Volodymyr Zelensky: A Misguided Love Affair?
Voice of America published an article comparing Zelensky’s appearance to Winston’s Churchill’s address to Congress in December 1941. David Frum, writing in the Atlantic, asserted that Zelensky recalled us to ourselves and our democratic values. Frum added that the Ukrainian president “came to the United States to thank us for supporting Ukraine. It is Americans who should thank him.” An earlier New York Times column by Bret Stephens contended that Americans “admire Zelensky because he has restored the idea of the free world to its proper place.”
Such fawning ignores the mounting evidence of Zelensky’s flagrant abridgment of civil liberties and democratic norms. The blind attitude of Americans is reminiscent of the sanitized treatment given to an earlier bogus champion of democracy, Angolan rebel leader Jonas Savimbi. Between the mid-1970s and the early 1990s (especially during Ronald Reagan’s administration), numerous political and media figures in the United States pushed for greater support for Savimbi’s National Union for the Total Independence of Angola (UNITA) and its insurgency against Angola’s leftist government. They also were willing to overlook their “democratic” client’s massive flaws.
The enthusiasm of American movement conservatives”for Savimbi was especially pronounced. Prominent supporters included such organizations as the Heritage Foundation, Freedom House, the American Conservative Union, the Young Americans for Freedom, and the American Security Council. Various publications, including Human Events, National Review, American Spectator, and the Wall Street Journal amplified the pro-Savimbi case. Savimbi’s backers arranged a major speaking tour for the Angolan leader in 1979 and facilitated his meetings in Washington with congressional leaders and administration officials in 1981, 1986, and 1989.
Their admiration for Savimbi remained intact, even though there were troubling indications early on of UNITA’s harsh, autocratic internal practices. Johns Hopkins University Professor Piero Gleijeses observes that despite such disagreeable details, Savimbi’s American allies “seized the high ground; they argued in terms of both U.S. interests and morality.” The ongoing campaign for enhanced U.S. support for Zelensky exhibits the same features.
Presenting Savimbi with an award from the American Conservative Union and the Young Americans for Freedom, U.S. Ambassador to the United Nations Jeane Kirkpatrick lauded him as “one of the few authentic heroes of our time.” Kirkpatrick’s idealized portrait of Savimbi was typical of the right-wing perspective in the United States. President Ronlad Reagan shared that view, at one point succinctly describing Savimbi in a diary entry as “a good man.”
Sen. Orrin Hatch at the time said that “I have had the privilege of meeting Mr. Savimbi and have been extremely impressed by his honesty, integrity, religious commitment.” The conflict in Angola was not a civil war, the Utah senator insisted. “It is a battle over ideologies: Soviet totalitarianism vs. freedom, self-determination, and democracy.” U.S. aid to Savimbi would “send a strong signal to the world that we are determined to help freedom fighters resist Communist hegemony.” If one substitutes “authoritarianism” for “Soviet totalitarianism,” and “Russian aggression” for “Communist hegemony,” today’s dominant and thoroughly simplistic message about needing to support Zelensky and his cause is virtually the same.

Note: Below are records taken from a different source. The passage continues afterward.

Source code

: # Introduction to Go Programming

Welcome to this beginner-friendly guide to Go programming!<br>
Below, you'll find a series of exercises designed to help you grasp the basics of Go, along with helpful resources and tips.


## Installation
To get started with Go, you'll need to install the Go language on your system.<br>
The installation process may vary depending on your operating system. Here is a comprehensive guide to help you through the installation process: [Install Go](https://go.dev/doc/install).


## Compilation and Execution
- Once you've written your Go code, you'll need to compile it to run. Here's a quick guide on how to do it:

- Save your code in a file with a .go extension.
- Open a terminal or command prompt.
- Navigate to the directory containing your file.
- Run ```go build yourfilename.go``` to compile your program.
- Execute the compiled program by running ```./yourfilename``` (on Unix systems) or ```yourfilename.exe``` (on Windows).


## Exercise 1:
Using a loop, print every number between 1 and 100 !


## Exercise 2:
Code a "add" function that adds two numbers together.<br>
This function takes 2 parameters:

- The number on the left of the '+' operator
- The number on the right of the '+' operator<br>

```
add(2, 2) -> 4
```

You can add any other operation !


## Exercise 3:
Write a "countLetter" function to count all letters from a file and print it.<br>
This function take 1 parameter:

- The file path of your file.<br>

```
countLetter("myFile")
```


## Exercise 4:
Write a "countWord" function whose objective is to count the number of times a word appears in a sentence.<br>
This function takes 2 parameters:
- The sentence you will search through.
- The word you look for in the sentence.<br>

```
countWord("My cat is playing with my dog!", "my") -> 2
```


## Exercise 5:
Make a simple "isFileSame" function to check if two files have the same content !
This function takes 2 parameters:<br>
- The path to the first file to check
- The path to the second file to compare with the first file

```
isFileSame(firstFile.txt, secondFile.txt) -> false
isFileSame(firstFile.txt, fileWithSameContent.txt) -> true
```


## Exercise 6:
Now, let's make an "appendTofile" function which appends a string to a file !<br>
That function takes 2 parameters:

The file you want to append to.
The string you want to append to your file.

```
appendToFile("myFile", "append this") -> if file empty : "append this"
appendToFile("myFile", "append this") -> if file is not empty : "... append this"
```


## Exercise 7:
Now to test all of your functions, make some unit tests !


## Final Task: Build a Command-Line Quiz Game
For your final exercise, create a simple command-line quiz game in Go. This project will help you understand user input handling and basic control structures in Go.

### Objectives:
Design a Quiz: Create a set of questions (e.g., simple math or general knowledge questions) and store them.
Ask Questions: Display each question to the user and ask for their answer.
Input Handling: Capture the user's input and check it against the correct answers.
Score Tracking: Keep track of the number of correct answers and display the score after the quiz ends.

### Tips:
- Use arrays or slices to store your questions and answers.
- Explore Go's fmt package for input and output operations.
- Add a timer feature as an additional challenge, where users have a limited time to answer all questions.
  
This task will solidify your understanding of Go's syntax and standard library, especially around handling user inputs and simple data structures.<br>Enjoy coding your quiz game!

The enthusiasm for UNITA and its leader became increasingly strident and uncritical. In retrospect, one of the more embarrassing episodes in the campaign to lionize Savimbi was the appearance in 1986 in the Wall Street Journal of an op-ed under his byline, but with major portions apparently written by a ghost writer. It hailed the virtues of capitalism and democracy and pledged to make Angola a model of both values if the United States helped UNITA oust the pro-Communist government in Luanda. In a 1989 lecture to the Heritage Foundation, Savimbi was selling the same message.
Savimbi’s article and subsequent lecture told American proponents of democracy (especially conservatives) exactly what they wanted to hear. UNITA’s ultimate goal, he insisted, was not just to overthrow the pro-Communist regime and its Cuban military backers, but to build a new, democratic country. Nor was that all. “In addition to UNITA’s commitment to a democratic, multiparty Angola with religious tolerance and freedom of speech, it is vital that we recognize the importance of economic liberties,” Savimbi insisted. National Review gushed about his “astonishing defense of freedom.”
What is so striking about the success of the pro-Savimbi camp’s propaganda was that UNITA did not practice any of those political or economic principles in the portion of Angola that it controlled. There was certainly no evidence of democracy, multiparty or otherwise; UNITA maintained a ruthless monopoly of power. Abuses included war crimes against civilians and the systematic imprisoning or killing of political opponents or potential leadership competitors. The latter category eventually included some of his closest associates, such as Tito Chingunji and Wilson dos Santos. Even some of Savimbi’s American supporters grudgingly had to admit that UNITA resorted to torture and coercive “re-education” measures.